Goal of the exercise: When the material ends, stop; until then, set down every line exactly.

· · ·

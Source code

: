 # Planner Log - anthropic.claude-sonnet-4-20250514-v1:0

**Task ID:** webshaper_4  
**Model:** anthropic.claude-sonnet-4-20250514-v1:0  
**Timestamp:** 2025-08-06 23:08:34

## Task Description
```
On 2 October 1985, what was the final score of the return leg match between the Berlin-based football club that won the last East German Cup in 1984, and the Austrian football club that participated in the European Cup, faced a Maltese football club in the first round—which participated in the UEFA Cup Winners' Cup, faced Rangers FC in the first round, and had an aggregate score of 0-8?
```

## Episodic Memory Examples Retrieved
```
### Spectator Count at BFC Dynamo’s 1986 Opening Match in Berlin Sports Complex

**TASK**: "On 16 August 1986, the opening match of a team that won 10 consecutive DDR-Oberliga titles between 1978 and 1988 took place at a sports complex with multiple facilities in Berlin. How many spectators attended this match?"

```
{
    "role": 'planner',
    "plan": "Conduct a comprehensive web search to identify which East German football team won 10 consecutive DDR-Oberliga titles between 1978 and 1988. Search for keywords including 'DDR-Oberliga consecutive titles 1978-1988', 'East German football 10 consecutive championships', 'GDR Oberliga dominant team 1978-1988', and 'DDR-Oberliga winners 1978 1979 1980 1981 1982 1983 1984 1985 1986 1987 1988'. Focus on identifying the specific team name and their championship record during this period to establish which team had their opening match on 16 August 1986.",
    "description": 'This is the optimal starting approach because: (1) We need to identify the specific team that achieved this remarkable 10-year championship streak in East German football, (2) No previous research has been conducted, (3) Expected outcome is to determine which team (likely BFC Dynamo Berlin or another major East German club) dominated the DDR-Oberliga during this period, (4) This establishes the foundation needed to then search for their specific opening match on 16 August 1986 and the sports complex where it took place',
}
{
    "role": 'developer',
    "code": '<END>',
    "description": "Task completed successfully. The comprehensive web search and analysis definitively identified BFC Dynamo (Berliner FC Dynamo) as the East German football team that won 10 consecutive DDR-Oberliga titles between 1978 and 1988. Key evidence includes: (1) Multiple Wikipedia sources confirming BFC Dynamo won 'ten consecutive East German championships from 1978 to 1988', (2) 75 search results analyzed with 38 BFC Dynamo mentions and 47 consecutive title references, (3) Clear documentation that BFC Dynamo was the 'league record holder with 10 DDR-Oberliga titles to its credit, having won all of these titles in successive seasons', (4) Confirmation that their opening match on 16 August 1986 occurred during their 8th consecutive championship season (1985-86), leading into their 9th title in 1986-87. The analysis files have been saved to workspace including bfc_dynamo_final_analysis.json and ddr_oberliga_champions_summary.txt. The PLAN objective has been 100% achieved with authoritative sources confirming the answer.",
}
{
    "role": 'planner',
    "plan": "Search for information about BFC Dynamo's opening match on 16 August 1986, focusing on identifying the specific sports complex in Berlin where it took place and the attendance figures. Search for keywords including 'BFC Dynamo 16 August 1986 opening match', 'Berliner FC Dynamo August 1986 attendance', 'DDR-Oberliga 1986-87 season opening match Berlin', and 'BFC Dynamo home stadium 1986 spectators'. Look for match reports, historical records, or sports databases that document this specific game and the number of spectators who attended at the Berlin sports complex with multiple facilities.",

· · ·

Output for this exercise:
Source code

: # Planner Log - anthropic.claude-sonnet-4-20250514-v1:0

**Task ID:** webshaper_4  
**Model:** anthropic.claude-sonnet-4-20250514-v1:0  
**Timestamp:** 2025-08-06 23:08:34

## Task Description
```
On 2 October 1985, what was the final score of the return leg match between the Berlin-based football club that won the last East German Cup in 1984, and the Austrian football club that participated in the European Cup, faced a Maltese football club in the first round—which participated in the UEFA Cup Winners' Cup, faced Rangers FC in the first round, and had an aggregate score of 0-8?
```

## Episodic Memory Examples Retrieved
```
### Spectator Count at BFC Dynamo’s 1986 Opening Match in Berlin Sports Complex

**TASK**: "On 16 August 1986, the opening match of a team that won 10 consecutive DDR-Oberliga titles between 1978 and 1988 took place at a sports complex with multiple facilities in Berlin. How many spectators attended this match?"

```
{
    "role": 'planner',
    "plan": "Conduct a comprehensive web search to identify which East German football team won 10 consecutive DDR-Oberliga titles between 1978 and 1988. Search for keywords including 'DDR-Oberliga consecutive titles 1978-1988', 'East German football 10 consecutive championships', 'GDR Oberliga dominant team 1978-1988', and 'DDR-Oberliga winners 1978 1979 1980 1981 1982 1983 1984 1985 1986 1987 1988'. Focus on identifying the specific team name and their championship record during this period to establish which team had their opening match on 16 August 1986.",
    "description": 'This is the optimal starting approach because: (1) We need to identify the specific team that achieved this remarkable 10-year championship streak in East German football, (2) No previous research has been conducted, (3) Expected outcome is to determine which team (likely BFC Dynamo Berlin or another major East German club) dominated the DDR-Oberliga during this period, (4) This establishes the foundation needed to then search for their specific opening match on 16 August 1986 and the sports complex where it took place',
}
{
    "role": 'developer',
    "code": '<END>',
    "description": "Task completed successfully. The comprehensive web search and analysis definitively identified BFC Dynamo (Berliner FC Dynamo) as the East German football team that won 10 consecutive DDR-Oberliga titles between 1978 and 1988. Key evidence includes: (1) Multiple Wikipedia sources confirming BFC Dynamo won 'ten consecutive East German championships from 1978 to 1988', (2) 75 search results analyzed with 38 BFC Dynamo mentions and 47 consecutive title references, (3) Clear documentation that BFC Dynamo was the 'league record holder with 10 DDR-Oberliga titles to its credit, having won all of these titles in successive seasons', (4) Confirmation that their opening match on 16 August 1986 occurred during their 8th consecutive championship season (1985-86), leading into their 9th title in 1986-87. The analysis files have been saved to workspace including bfc_dynamo_final_analysis.json and ddr_oberliga_champions_summary.txt. The PLAN objective has been 100% achieved with authoritative sources confirming the answer.",
}
{
    "role": 'planner',
    "plan": "Search for information about BFC Dynamo's opening match on 16 August 1986, focusing on identifying the specific sports complex in Berlin where it took place and the attendance figures. Search for keywords including 'BFC Dynamo 16 August 1986 opening match', 'Berliner FC Dynamo August 1986 attendance', 'DDR-Oberliga 1986-87 season opening match Berlin', and 'BFC Dynamo home stadium 1986 spectators'. Look for match reports, historical records, or sports databases that document this specific game and the number of spectators who attended at the Berlin sports complex with multiple facilities.",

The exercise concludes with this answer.